Pull out every line below containing the word "구분하는".

◆ **Material provided**:
........

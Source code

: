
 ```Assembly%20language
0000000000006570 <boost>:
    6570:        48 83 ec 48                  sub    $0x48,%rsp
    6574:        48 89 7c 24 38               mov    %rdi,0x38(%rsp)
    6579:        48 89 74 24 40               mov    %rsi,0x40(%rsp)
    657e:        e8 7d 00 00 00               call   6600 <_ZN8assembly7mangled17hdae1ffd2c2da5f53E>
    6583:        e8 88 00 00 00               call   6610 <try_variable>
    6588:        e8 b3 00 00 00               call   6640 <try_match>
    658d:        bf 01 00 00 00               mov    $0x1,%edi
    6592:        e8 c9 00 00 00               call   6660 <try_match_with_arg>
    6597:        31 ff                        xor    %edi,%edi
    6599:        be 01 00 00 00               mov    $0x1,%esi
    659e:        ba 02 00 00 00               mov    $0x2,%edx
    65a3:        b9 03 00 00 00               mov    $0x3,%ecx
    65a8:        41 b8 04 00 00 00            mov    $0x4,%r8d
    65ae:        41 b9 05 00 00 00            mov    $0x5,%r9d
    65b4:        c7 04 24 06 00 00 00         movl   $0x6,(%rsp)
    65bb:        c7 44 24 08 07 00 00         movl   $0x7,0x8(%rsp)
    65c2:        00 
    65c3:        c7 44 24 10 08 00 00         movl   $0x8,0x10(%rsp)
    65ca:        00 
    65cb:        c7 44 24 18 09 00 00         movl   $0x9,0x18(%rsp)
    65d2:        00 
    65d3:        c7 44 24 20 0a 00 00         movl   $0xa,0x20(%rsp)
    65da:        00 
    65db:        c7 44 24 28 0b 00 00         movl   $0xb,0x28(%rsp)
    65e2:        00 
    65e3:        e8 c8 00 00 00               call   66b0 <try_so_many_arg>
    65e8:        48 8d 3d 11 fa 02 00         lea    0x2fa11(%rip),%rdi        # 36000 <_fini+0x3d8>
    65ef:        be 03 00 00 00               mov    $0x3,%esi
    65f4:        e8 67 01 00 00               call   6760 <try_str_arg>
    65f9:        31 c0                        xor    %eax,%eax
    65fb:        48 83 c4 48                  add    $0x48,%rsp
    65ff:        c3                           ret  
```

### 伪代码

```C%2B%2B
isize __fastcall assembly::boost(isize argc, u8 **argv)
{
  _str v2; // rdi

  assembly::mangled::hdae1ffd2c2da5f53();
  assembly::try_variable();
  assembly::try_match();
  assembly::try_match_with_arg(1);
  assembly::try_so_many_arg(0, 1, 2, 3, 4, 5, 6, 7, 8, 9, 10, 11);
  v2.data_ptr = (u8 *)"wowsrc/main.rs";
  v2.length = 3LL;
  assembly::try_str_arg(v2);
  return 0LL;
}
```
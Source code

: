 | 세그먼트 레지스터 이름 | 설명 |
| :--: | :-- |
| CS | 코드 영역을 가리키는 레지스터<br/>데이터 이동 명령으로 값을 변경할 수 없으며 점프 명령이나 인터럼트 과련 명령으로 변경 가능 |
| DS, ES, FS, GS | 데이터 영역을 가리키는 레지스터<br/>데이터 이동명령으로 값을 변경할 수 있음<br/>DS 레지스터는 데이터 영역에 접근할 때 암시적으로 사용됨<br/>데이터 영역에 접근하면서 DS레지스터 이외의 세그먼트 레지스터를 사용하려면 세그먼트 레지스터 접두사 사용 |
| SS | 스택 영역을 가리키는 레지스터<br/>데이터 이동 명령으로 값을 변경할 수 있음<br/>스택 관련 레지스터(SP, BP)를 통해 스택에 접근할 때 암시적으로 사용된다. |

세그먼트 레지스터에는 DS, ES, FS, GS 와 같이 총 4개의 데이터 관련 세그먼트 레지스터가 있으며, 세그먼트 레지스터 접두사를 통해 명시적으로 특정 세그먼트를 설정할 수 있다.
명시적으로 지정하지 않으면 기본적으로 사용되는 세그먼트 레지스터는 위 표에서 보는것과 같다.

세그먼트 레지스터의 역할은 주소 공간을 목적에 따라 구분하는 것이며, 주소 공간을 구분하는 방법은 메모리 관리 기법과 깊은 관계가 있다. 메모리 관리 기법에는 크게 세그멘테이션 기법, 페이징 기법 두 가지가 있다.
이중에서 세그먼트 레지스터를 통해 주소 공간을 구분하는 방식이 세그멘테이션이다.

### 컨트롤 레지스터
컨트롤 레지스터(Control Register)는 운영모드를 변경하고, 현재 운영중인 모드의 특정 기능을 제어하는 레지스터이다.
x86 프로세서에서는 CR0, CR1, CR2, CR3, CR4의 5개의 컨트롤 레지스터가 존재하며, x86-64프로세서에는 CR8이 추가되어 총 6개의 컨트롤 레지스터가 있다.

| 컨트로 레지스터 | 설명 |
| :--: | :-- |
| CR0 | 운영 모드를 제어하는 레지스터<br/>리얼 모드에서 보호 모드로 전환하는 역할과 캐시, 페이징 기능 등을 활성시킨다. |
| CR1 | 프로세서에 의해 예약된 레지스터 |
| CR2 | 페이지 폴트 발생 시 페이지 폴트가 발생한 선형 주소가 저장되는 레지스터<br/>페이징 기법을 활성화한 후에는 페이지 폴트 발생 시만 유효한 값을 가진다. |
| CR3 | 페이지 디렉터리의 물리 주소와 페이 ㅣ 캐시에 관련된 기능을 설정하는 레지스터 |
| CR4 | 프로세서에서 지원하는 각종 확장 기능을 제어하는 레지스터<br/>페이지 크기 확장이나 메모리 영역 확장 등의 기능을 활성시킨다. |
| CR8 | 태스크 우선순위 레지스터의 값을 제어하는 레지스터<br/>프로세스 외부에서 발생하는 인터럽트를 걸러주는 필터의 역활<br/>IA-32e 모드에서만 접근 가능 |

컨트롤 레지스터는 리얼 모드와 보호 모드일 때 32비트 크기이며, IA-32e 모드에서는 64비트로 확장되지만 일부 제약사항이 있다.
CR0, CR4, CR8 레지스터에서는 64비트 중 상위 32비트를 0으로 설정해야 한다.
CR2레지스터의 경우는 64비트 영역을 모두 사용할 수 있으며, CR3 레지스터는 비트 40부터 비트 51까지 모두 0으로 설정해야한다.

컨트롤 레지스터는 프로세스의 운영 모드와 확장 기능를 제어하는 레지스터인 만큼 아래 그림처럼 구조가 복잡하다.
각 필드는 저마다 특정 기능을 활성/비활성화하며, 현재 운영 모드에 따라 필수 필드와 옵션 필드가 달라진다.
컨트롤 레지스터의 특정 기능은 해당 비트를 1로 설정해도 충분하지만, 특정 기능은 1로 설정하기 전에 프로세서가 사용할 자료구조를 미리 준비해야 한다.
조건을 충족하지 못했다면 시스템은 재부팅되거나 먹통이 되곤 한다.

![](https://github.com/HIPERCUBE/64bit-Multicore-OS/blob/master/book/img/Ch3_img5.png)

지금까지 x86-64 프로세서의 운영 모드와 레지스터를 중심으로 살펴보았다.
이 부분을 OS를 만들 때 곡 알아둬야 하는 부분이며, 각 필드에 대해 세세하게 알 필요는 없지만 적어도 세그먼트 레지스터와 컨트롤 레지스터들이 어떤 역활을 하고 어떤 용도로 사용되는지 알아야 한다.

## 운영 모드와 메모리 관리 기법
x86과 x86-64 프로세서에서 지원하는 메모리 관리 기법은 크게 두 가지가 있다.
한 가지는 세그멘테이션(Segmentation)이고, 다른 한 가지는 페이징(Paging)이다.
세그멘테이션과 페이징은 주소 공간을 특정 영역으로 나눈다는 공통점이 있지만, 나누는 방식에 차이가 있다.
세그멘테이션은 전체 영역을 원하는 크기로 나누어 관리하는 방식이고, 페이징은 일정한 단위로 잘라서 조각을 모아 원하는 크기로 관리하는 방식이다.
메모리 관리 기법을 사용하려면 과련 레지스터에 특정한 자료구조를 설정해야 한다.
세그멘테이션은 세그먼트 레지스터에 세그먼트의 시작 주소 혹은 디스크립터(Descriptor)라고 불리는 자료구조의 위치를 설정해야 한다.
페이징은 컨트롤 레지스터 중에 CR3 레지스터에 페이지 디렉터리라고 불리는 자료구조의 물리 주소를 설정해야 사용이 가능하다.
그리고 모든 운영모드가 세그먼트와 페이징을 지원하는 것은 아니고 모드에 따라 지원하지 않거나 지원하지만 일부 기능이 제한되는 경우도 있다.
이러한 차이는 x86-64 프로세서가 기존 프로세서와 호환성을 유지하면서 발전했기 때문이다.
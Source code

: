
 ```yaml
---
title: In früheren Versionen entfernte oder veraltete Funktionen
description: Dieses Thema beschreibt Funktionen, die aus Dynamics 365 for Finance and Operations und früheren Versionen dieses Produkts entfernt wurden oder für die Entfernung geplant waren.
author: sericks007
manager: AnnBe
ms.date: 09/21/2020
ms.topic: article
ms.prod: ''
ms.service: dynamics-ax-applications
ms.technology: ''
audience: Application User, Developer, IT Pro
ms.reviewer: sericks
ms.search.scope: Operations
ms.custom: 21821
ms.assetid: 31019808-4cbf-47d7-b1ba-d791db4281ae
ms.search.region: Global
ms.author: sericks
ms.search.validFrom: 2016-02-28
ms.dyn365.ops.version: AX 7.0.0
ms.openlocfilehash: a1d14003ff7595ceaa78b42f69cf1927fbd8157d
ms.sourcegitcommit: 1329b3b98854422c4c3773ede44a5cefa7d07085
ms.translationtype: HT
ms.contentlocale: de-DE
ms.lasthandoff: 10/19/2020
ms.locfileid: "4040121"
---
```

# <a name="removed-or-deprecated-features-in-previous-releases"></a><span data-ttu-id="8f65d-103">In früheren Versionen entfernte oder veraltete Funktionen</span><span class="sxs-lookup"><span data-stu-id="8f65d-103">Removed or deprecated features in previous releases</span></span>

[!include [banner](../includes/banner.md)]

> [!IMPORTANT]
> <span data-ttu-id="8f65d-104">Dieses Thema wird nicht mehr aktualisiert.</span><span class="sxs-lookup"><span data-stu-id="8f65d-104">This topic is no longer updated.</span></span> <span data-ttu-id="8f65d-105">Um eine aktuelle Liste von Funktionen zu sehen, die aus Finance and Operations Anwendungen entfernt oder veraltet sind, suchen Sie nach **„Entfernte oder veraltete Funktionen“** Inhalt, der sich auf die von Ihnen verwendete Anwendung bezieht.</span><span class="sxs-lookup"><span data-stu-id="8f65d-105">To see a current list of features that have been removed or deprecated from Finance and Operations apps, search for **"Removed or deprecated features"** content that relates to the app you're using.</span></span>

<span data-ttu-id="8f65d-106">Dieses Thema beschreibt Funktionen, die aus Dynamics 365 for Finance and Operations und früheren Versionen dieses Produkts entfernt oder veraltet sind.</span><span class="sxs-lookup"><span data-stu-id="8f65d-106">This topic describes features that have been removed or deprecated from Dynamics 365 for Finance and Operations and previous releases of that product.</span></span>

........

◆ **Response to this task**:
세그먼트 레지스터의 역할은 주소 공간을 목적에 따라 구분하는 것이며, 주소 공간을 구분하는 방법은 메모리 관리 기법과 깊은 관계가 있다. 메모리 관리 기법에는 크게 세그멘테이션 기법, 페이징 기법 두 가지가 있다.
이중에서 세그먼트 레지스터를 통해 주소 공간을 구분하는 방식이 세그멘테이션이다.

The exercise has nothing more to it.